Una ricompensa che non viene data proprio a tutti e che se come in questo film viene esplosa a 360° rischia di poter diventare anche un flop incredibile.
Eppure come tutti gli outsider che si rispettino, Sono sa quello che vuole e dunque dietro una maschera che contamina cultura e altro, riesce a levigare il suo cinema dandogli una sorta di riflessione che continua a mettersi in gioco e far riflettere sui temi più disparati.

Il problema di queste pellicole, in particolar modo della tradizione nipponica è quello che proprio avendo così tante libertà e un umorismo molto diverso dal nostro, rischia di esagerare proprio lì nell'esasperazione, sconfinando prepotentemente e lasciando più volte basiti e di stucco per la mole incredibile di potenza buttata via.


domenica 19 aprile 2015

Leggenda di Kaspar Hauser

Titolo: Leggenda di Kaspar Hauser
Regia: Davide Manuli
Anno: 2012
Paese: Italia
Giudizio: 4/5

Giunto su una spiaggia disabitata del Mediterraneo, in un tempo e un luogo imprecisati, Kaspar Hauser è costretto a confrontarsi con la malvagità di una Granduchessa che sente minacciato il potere da lei esercitato sulla comunità. Per liberarsi dell'intruso biondo, costei chiede aiuto al Pusher, un criminale con cui ha una relazione, che sa come liberarsi del "nemico". Peccato che non abbia fatto i conti con lo Sceriffo, un dj che considera Kaspar come il nuovo Messia.

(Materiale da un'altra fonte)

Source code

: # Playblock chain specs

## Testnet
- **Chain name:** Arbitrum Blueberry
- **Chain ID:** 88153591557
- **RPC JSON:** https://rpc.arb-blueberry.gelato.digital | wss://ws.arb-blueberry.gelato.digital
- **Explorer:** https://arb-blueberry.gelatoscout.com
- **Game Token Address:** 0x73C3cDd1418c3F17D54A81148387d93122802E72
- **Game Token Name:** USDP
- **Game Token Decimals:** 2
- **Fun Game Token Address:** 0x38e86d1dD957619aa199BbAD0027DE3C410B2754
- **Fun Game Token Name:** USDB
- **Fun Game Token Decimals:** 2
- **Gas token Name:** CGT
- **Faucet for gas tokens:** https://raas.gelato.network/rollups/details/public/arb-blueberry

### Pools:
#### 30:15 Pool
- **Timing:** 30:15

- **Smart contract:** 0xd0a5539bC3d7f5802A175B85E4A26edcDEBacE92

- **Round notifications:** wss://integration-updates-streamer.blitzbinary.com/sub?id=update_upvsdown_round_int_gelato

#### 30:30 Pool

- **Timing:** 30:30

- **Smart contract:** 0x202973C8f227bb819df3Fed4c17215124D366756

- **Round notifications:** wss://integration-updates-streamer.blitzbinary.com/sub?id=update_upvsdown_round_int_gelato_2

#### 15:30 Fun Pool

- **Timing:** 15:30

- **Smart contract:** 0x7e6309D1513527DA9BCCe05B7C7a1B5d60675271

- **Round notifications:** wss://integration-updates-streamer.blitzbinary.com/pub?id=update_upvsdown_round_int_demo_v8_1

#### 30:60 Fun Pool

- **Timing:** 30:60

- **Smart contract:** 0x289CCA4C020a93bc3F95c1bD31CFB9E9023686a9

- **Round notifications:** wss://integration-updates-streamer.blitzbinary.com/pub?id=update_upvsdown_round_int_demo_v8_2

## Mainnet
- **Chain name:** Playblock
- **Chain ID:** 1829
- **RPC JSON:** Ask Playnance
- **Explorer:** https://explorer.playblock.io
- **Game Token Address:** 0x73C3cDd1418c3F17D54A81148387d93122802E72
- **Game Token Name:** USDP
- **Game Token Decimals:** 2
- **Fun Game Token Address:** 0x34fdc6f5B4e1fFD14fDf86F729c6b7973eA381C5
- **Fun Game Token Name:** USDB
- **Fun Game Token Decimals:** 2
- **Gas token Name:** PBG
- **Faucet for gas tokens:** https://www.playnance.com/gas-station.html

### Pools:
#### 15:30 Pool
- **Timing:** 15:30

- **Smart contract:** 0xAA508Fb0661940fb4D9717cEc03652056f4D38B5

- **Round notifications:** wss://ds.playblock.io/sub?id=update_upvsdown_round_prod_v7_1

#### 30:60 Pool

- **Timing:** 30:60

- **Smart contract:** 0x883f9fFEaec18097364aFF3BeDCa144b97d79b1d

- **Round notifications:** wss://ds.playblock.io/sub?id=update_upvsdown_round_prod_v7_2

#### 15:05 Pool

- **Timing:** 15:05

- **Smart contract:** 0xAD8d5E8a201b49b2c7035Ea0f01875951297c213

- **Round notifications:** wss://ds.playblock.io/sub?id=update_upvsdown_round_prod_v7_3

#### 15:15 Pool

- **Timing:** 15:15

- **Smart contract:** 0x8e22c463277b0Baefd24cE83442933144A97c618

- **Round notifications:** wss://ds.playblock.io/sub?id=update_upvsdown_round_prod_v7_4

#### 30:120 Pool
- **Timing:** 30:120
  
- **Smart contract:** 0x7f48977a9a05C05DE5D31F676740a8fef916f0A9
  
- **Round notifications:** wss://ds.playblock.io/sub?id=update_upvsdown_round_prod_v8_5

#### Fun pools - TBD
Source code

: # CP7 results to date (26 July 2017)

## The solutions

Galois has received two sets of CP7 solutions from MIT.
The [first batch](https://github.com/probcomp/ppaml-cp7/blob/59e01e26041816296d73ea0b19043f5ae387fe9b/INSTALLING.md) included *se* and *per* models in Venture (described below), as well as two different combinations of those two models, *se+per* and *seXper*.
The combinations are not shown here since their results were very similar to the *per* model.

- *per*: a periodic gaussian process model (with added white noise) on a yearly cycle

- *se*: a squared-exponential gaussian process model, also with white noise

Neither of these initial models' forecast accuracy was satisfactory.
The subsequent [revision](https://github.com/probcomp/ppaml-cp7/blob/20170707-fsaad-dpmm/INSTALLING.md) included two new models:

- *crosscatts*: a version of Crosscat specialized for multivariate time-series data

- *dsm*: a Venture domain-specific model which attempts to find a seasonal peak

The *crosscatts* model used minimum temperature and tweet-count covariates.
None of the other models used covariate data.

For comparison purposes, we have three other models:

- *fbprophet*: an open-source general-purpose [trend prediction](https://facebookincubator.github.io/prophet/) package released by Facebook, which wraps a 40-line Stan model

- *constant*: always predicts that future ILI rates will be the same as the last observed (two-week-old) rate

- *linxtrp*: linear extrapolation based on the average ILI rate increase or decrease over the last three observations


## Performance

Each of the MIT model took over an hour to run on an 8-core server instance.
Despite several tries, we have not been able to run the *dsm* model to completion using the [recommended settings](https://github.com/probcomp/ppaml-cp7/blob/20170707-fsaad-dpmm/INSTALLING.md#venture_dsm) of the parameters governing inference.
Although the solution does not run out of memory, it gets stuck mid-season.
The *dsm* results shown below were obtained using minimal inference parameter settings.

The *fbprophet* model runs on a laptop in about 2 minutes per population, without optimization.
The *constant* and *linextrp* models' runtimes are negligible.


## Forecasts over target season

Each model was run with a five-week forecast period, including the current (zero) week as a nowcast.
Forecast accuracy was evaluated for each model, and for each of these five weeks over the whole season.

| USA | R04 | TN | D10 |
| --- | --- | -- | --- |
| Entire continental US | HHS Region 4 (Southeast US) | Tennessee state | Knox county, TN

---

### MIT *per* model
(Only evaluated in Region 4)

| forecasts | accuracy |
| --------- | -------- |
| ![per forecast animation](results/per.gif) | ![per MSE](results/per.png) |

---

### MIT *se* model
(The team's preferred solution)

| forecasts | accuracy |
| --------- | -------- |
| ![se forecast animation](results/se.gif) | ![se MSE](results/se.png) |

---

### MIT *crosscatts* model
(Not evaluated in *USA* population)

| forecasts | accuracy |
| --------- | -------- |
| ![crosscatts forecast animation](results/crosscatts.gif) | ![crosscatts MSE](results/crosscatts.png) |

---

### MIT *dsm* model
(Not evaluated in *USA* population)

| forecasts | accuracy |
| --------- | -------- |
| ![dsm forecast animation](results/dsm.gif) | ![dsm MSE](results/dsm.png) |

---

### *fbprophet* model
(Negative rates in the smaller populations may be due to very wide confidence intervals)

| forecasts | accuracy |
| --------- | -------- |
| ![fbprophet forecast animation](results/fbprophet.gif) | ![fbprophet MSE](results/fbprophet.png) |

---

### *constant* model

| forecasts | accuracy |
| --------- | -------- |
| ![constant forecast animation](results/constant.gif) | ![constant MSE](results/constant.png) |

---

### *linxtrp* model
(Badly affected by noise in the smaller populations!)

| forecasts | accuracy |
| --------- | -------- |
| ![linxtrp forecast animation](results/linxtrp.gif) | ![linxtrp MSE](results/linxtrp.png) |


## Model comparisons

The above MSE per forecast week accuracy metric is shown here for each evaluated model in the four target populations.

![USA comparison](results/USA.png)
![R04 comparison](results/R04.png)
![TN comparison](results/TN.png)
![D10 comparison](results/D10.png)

Penso che l’esordio di Manuli sia uno dei film italiani esteticamente più belli degli ultimi cinque anni.
I meriti sono tanti e doverosi. 
In primis la fotografia di Tarek Ben Abdallah. 
In secondo luogo le musiche dei Vitalic davvero ipnotiche e suggestive. In terzo luogo le scenografie naturali della Gallura scarne e infinite. 
In ultimo il cast, bizzarro e atipico, quindi, in questo caso, un’operazione riuscita (eccezion fatta per la Gerini che stona).
Un film sperimentale (un western di fantascienza?) di quelli che si amano o si odiano, ma quando si amano, il risultato è lasciarsi invadere mente e corpo da immagini mozzafiato, alcuni sketch che ricordano Cipri e Maresco e la Calderoni e Gallo che ballano in modo divino.
Con un calvario produttivo di tre anni, questo film vide la co-produzione di Bruno Tribboli, Alessandro Bonifazi della Blue Film e dalla Shooting Hope Production di Davide Manuli, con in più la collaborazione di Fourlab e il sostegno del Ministero per i Beni e le Attività Culturali, della Regione Autonoma della Sardegna e della Regione Lazio.
Pochissimi e coraggiosissimi i distributori che in Italia hanno creduto in questo film. Uno scandalo dall’altra parte che un’opera coraggiosa e insolita come questa non sia rimasta per più di una settimana nelle sale.
Un film, un’opera, una colonna sonora da ascoltare con le cuffie della protagonista e con cui lasciarsi proiettare verso mondi lontani su di un’astronave magica come quella che appare all’inizio.